Could you retype all of the data below exactly as given?

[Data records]
^^^^^^^^^^^^^^^^

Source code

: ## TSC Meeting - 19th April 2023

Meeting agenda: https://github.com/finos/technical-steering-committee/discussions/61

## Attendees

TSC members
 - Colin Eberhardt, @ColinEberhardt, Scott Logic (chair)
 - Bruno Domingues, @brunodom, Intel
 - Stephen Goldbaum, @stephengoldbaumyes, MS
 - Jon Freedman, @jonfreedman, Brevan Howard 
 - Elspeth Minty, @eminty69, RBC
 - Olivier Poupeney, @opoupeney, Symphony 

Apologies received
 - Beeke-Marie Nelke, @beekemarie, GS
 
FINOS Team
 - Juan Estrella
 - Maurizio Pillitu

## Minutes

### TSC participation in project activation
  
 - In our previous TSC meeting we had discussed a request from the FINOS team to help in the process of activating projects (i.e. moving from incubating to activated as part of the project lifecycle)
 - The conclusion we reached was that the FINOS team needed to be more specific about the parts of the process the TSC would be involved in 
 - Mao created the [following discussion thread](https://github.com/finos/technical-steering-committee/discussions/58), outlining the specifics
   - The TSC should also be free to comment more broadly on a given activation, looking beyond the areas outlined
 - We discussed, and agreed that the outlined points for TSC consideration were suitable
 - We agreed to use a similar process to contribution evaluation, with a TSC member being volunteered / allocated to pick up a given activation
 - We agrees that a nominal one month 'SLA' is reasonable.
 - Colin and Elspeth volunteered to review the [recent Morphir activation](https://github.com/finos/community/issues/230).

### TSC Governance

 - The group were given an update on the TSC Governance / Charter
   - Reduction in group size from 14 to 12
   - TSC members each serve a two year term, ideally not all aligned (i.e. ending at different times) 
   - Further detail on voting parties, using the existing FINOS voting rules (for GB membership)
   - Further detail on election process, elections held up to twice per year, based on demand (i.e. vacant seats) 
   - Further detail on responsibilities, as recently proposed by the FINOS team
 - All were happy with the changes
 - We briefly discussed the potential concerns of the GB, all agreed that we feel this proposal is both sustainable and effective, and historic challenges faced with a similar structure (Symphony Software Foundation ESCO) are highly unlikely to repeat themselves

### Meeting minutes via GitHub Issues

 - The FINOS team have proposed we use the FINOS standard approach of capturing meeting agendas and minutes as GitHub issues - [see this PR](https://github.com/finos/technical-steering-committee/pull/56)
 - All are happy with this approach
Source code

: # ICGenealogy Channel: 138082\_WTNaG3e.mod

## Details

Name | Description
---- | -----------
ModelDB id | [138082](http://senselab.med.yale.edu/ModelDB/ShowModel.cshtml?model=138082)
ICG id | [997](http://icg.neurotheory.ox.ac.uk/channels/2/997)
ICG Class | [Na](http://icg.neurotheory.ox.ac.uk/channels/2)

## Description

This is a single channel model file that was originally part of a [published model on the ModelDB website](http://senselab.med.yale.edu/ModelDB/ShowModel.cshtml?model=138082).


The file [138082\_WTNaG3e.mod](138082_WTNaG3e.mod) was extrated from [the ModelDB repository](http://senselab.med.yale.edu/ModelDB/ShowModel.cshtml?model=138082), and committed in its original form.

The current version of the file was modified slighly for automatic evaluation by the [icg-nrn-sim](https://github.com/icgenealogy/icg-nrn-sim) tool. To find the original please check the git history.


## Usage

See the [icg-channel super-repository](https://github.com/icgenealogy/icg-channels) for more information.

^^^^^^^^^^^^^^^^

» **Answer to this task**:
Source code

: ## TSC Meeting - 19th April 2023

Meeting agenda: https://github.com/finos/technical-steering-committee/discussions/61

## Attendees

TSC members
 - Colin Eberhardt, @ColinEberhardt, Scott Logic (chair)
 - Bruno Domingues, @brunodom, Intel
 - Stephen Goldbaum, @stephengoldbaumyes, MS
 - Jon Freedman, @jonfreedman, Brevan Howard 
 - Elspeth Minty, @eminty69, RBC
 - Olivier Poupeney, @opoupeney, Symphony 

Apologies received
 - Beeke-Marie Nelke, @beekemarie, GS
 
FINOS Team
 - Juan Estrella
 - Maurizio Pillitu

## Minutes

### TSC participation in project activation
  
 - In our previous TSC meeting we had discussed a request from the FINOS team to help in the process of activating projects (i.e. moving from incubating to activated as part of the project lifecycle)
 - The conclusion we reached was that the FINOS team needed to be more specific about the parts of the process the TSC would be involved in 
 - Mao created the [following discussion thread](https://github.com/finos/technical-steering-committee/discussions/58), outlining the specifics
   - The TSC should also be free to comment more broadly on a given activation, looking beyond the areas outlined
 - We discussed, and agreed that the outlined points for TSC consideration were suitable
 - We agreed to use a similar process to contribution evaluation, with a TSC member being volunteered / allocated to pick up a given activation
 - We agrees that a nominal one month 'SLA' is reasonable.
 - Colin and Elspeth volunteered to review the [recent Morphir activation](https://github.com/finos/community/issues/230).

### TSC Governance

 - The group were given an update on the TSC Governance / Charter
   - Reduction in group size from 14 to 12
   - TSC members each serve a two year term, ideally not all aligned (i.e. ending at different times) 
   - Further detail on voting parties, using the existing FINOS voting rules (for GB membership)
   - Further detail on election process, elections held up to twice per year, based on demand (i.e. vacant seats) 
   - Further detail on responsibilities, as recently proposed by the FINOS team
 - All were happy with the changes
 - We briefly discussed the potential concerns of the GB, all agreed that we feel this proposal is both sustainable and effective, and historic challenges faced with a similar structure (Symphony Software Foundation ESCO) are highly unlikely to repeat themselves

### Meeting minutes via GitHub Issues

 - The FINOS team have proposed we use the FINOS standard approach of capturing meeting agendas and minutes as GitHub issues - [see this PR](https://github.com/finos/technical-steering-committee/pull/56)
 - All are happy with this approach
Source code

: # ICGenealogy Channel: 138082\_WTNaG3e.mod

## Details

Name | Description
---- | -----------
ModelDB id | [138082](http://senselab.med.yale.edu/ModelDB/ShowModel.cshtml?model=138082)
ICG id | [997](http://icg.neurotheory.ox.ac.uk/channels/2/997)
ICG Class | [Na](http://icg.neurotheory.ox.ac.uk/channels/2)

## Description

This is a single channel model file that was originally part of a [published model on the ModelDB website](http://senselab.med.yale.edu/ModelDB/ShowModel.cshtml?model=138082).


The file [138082\_WTNaG3e.mod](138082_WTNaG3e.mod) was extrated from [the ModelDB repository](http://senselab.med.yale.edu/ModelDB/ShowModel.cshtml?model=138082), and committed in its original form.

The current version of the file was modified slighly for automatic evaluation by the [icg-nrn-sim](https://github.com/icgenealogy/icg-nrn-sim) tool. To find the original please check the git history.


## Usage

See the [icg-channel super-repository](https://github.com/icgenealogy/icg-channels) for more information.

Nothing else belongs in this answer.